Si tratta di due negoziati che hanno caratteristiche comuni: tra queste, il fatto che si svolgano all’insaputa dei più, compresi di quanti per mestiere, come gli operatori dell’informazione, o i politici nostrani e no che, per il mandato ricevuto dovrebbero farsi promotori di un dibattito pubblico, almeno nel piccolo collegio elettorale che accudiscono con comprensibile interesse.

Anche se con scadenze diverse, per entrambi i negoziati le conclusioni non sono più lontane: forse il 2016 per il TTIP (Partenariato Transatlantico di commercio e investimento) e fra poco più di un mese a Parigi per la COP 21, il Vertice ONU per la lotta al surriscaldamento climatico.

Vista l’urgenza, limitiamoci a qualche informazione e considerazione su quest’ultimo negoziato, cominciando con un sommario “stato dell’arte” sull’argomento, adesso che l’ultima sessione negoziale preparatoria si è conclusa a Bonn la scorsa a fine ottobre, licenziando un documento ancora molto lontano dalle decisioni urgenti che si impongono.

Sul tavolo dei Capi di Stato e di governo di 195 Paesi arriverà un documento di 55 pagine, meglio di quanto accadde al fallimentare Vertice di Copenaghen nel 2009, dove un malloppo di oltre 300 pagine, con un migliaio di opzioni aperte, impedì che si giungesse a un accordo. Nessuna garanzia però che a Parigi possa andare meglio, se, proprio nel decisivo art. 2, quello sull’obiettivo di una soglia di aumento massimo della temperatura mondiale, si assiste a un balletto di decimali attorno alla soglia di quell’aumento massimo del 2% che ampi settori della scienza già giudicano ad alto rischio per la sopravvivenza del pianeta.
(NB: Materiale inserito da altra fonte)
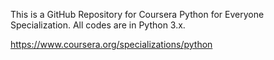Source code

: This is a GitHub Repository for Coursera Python for Everyone Specialization.
All codes are in Python 3.x.

https://www.coursera.org/specializations/python
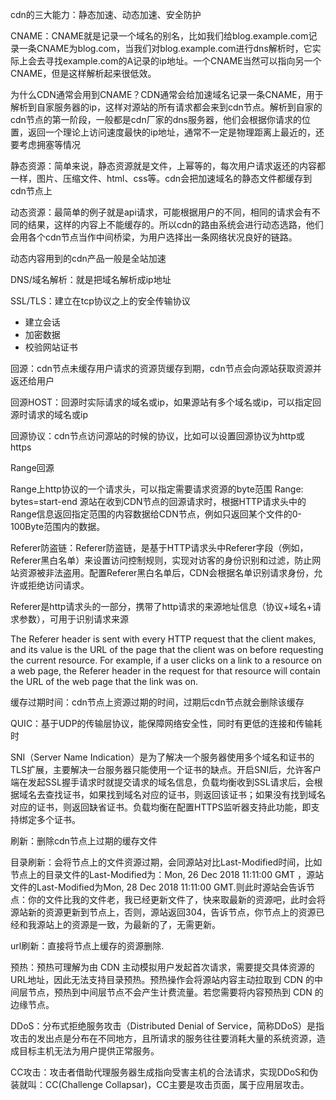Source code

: cdn的三大能力：静态加速、动态加速、安全防护

CNAME：CNAME就是记录一个域名的别名，比如我们给blog.example.com记录一条CNAME为blog.com，当我们对blog.example.com进行dns解析时，它实际上会去寻找example.com的A记录的ip地址。一个CNAME当然可以指向另一个CNAME，但是这样解析起来很低效。

为什么CDN通常会用到CNAME？CDN通常会给加速域名记录一条CNAME，用于解析到自家服务器的ip，这样对源站的所有请求都会来到cdn节点。解析到自家的cdn节点的第一阶段，一般都是cdn厂家的dns服务器，他们会根据你请求的位置，返回一个理论上访问速度最快的ip地址，通常不一定是物理距离上最近的，还要考虑拥塞等情况

静态资源：简单来说，静态资源就是文件，上幂等的，每次用户请求返还的内容都一样，图片、压缩文件、html、css等。cdn会把加速域名的静态文件都缓存到cdn节点上

动态资源：最简单的例子就是api请求，可能根据用户的不同，相同的请求会有不同的结果，这样的内容上不能缓存的。所以cdn的路由系统会进行动态选路，他们会用各个cdn节点当作中间桥梁，为用户选择出一条网络状况良好的链路。

动态内容用到的cdn产品一般是全站加速

DNS/域名解析：就是把域名解析成ip地址

SSL/TLS：建立在tcp协议之上的安全传输协议
- 建立会话
- 加密数据
- 校验网站证书

回源：cdn节点未缓存用户请求的资源货缓存到期，cdn节点会向源站获取资源并返还给用户

回源HOST：回源时实际请求的域名或ip，如果源站有多个域名或ip，可以指定回源时请求的域名或ip

回源协议：cdn节点访问源站的时候的协议，比如可以设置回源协议为http或https

Range回源

Range上http协议的一个请求头，可以指定需要请求资源的byte范围 Range: bytes=start-end
源站在收到CDN节点的回源请求时，根据HTTP请求头中的Range信息返回指定范围的内容数据给CDN节点，例如只返回某个文件的0-100Byte范围内的数据。

Referer防盗链：Referer防盗链，是基于HTTP请求头中Referer字段（例如，Referer黑白名单）来设置访问控制规则，实现对访客的身份识别和过滤，防止网站资源被非法盗用。配置Referer黑白名单后，CDN会根据名单识别请求身份，允许或拒绝访问请求。

Referer是http请求头的一部分，携带了http请求的来源地址信息（协议+域名+请求参数），可用于识别请求来源

The Referer header is sent with every HTTP request that the client makes, and its value is the URL of the page that the client was on before requesting the current resource. For example, if a user clicks on a link to a resource on a web page, the Referer
header in the request for that resource will contain the URL of the web page that the link was on.

缓存过期时间：cdn节点上资源过期的时间，过期后cdn节点就会删除该缓存

QUIC：基于UDP的传输层协议，能保障网络安全性，同时有更低的连接和传输耗时

SNI（Server Name Indication）是为了解决一个服务器使用多个域名和证书的TLS扩展，主要解决一台服务器只能使用一个证书的缺点。开启SNI后，允许客户端在发起SSL握手请求时就提交请求的域名信息，负载均衡收到SSL请求后，会根据域名去查找证书，如果找到域名对应的证书，则返回该证书；如果没有找到域名对应的证书，则返回缺省证书。负载均衡在配置HTTPS监听器支持此功能，即支持绑定多个证书。

刷新：删除cdn节点上过期的缓存文件

目录刷新：会将节点上的文件资源过期，会同源站对比Last-Modified时间，比如节点上的目录文件的Last-Modified为：Mon, 26 Dec 2018 11:11:00 GMT ，源站文件的Last-Modified为Mon, 28 Dec 2018 11:11:00 GMT.则此时源站会告诉节点：你的文件比我的文件老，我已经更新文件了，快来取最新的资源吧，此时会将源站新的资源更新到节点上，否则，源站返回304，告诉节点，你节点上的资源已经和我源站上的资源是一致，为最新的了，无需更新。

url刷新：直接将节点上缓存的资源删除.

预热：预热可理解为由 CDN 主动模拟用户发起首次请求，需要提交具体资源的URL地址，因此无法支持目录预热。预热操作会将源站内容主动拉取到 CDN 的中间层节点，预热到中间层节点不会产生计费流量。若您需要将内容预热到 CDN 的边缘节点。

DDoS：分布式拒绝服务攻击（Distributed Denial of Service，简称DDoS）是指攻击的发出点是分布在不同地方，且所请求的服务往往要消耗大量的系统资源，造成目标主机无法为用户提供正常服务。

CC攻击：攻击者借助代理服务器生成指向受害主机的合法请求，实现DDoS和伪装就叫：CC(Challenge Collapsar)，CC主要是攻击页面，属于应用层攻击。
Basta questo per prevedere quanto aspra sarà la lotta per qualche decimale in più o in meno. Solo che da quei decimali dipendono il futuro del pianeta, ma anche i costi da assumere per una crescita sostenibile e le prospettive di sviluppo dei Paesi di più recente industrializzazione, dopo che quelli più “avanzati” – si fa per dire – hanno inquinato senza vincoli di soglia e grandi margini di profitto.
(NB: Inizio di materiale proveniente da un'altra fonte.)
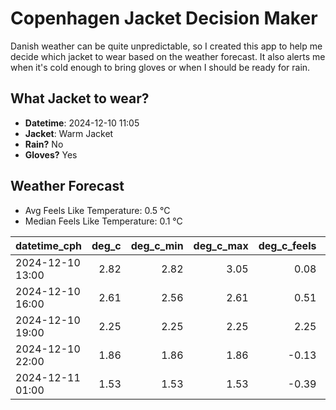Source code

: 
# Copenhagen Jacket Decision Maker

Danish weather can be quite unpredictable, so I created this app to help me decide which jacket to wear based on the weather forecast. 
It also alerts me when it's cold enough to bring gloves or when I should be ready for rain.

## What Jacket to wear?

- **Datetime**: 2024-12-10 11:05
- **Jacket**: Warm Jacket
- **Rain?** No
- **Gloves?** Yes

## Weather Forecast
- Avg Feels Like Temperature: 0.5 °C
- Median Feels Like Temperature: 0.1 °C

| datetime_cph     |   deg_c |   deg_c_min |   deg_c_max |   deg_c_feels | weather   | wind   | rain   |
|:-----------------|--------:|------------:|------------:|--------------:|:----------|:-------|:-------|
| 2024-12-10 13:00 |    2.82 |        2.82 |        3.05 |          0.08 | Clouds    | Low    | None   |
| 2024-12-10 16:00 |    2.61 |        2.56 |        2.61 |          0.51 | Clouds    | Low    | None   |
| 2024-12-10 19:00 |    2.25 |        2.25 |        2.25 |          2.25 | Clouds    | Low    | None   |
| 2024-12-10 22:00 |    1.86 |        1.86 |        1.86 |         -0.13 | Clear     | Low    | None   |
| 2024-12-11 01:00 |    1.53 |        1.53 |        1.53 |         -0.39 | Clear     | Low    | None   |
        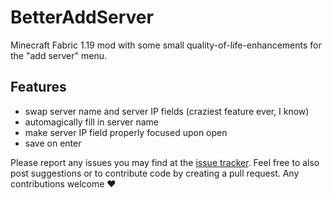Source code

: # BetterAddServer
Minecraft Fabric 1.19 mod with some small quality-of-life-enhancements for the "add server" menu.


## Features
 - swap server name and server IP fields (craziest feature ever, I know)
 - automagically fill in server name
 - make server IP field properly focused upon open
 - save on enter


Please report any issues you may find at the [issue tracker](https://github.com/Player005/BetterAddServer/issues).
Feel free to also post suggestions or to contribute code by creating a pull request.
Any contributions welcome ❤️
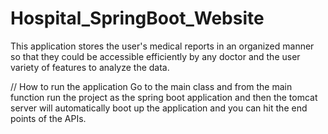 # Hospital_SpringBoot_Website
This application stores the user's medical reports in an organized manner so that they could be accessible efficiently
by any doctor and the user variety of features to analyze the data.

// How to run the application
Go to the main class and from the main function run the project as the spring boot application and then the tomcat server will automatically boot up the application and you can hit the end points of the APIs.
Questo spiega perché a Parigi si affronteranno aree geografiche ed economiche con interessi e proposte molto divergenti, difficili da comporre in un’intesa universale e vincolante per tutti, in grado di aggiornare gli impegni del Protocollo di Kyoto del 1997, entrato in vigore nel 2005 e scaduto nel 2012.
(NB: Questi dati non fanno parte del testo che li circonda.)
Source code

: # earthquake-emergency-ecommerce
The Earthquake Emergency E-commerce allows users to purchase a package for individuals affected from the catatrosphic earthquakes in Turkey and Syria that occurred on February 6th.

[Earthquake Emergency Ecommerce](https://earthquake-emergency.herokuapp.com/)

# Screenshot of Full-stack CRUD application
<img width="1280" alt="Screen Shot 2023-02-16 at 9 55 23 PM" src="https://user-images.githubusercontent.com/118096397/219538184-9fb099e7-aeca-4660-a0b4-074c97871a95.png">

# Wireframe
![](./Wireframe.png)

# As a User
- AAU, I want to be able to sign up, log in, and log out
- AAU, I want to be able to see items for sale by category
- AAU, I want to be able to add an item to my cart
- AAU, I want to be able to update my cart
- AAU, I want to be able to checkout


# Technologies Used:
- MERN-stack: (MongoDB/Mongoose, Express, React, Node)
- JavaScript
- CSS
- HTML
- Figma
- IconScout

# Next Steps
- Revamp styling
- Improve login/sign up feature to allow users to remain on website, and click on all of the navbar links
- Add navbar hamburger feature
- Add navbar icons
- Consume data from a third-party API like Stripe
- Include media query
L’orizzonte temporale è quello del 2030, data alla quale gli obiettivi da raggiungere divergono da Paese a Paese. Gli USA puntano a ridurre le emissioni dei gas a effetto serra, responsabili del surriscaldamento climatico, dal 26 al 28% rispetto al 2005, la Russia del 6-11%, il Giappone del 20%, il Canada del 30%, l’UE del 40%, mentre la Cina si impegna a una riduzione non quantificata e a un aumento dei combustibili non fossili al 20%. Superfluo aggiungere che i Paesi petroliferi e quelli contrari ad un processo di decabornizzazione (in Europa è il caso per la Polonia) frenano su questi negoziati e che il Paesi di recente e futura industrializzazione non vogliono vincoli che altri in passato non hanno avuto. Per sostenere lo sviluppo di questi ultimi sarà necessario investire in nuove tecnologie “pulite” e per questo a Parigi dovrebbe essere creato un fondo alimentato dai Paesi più ricchi con 100 miliardi di dollari all’anno, più un incoraggiamento che non una compensazione.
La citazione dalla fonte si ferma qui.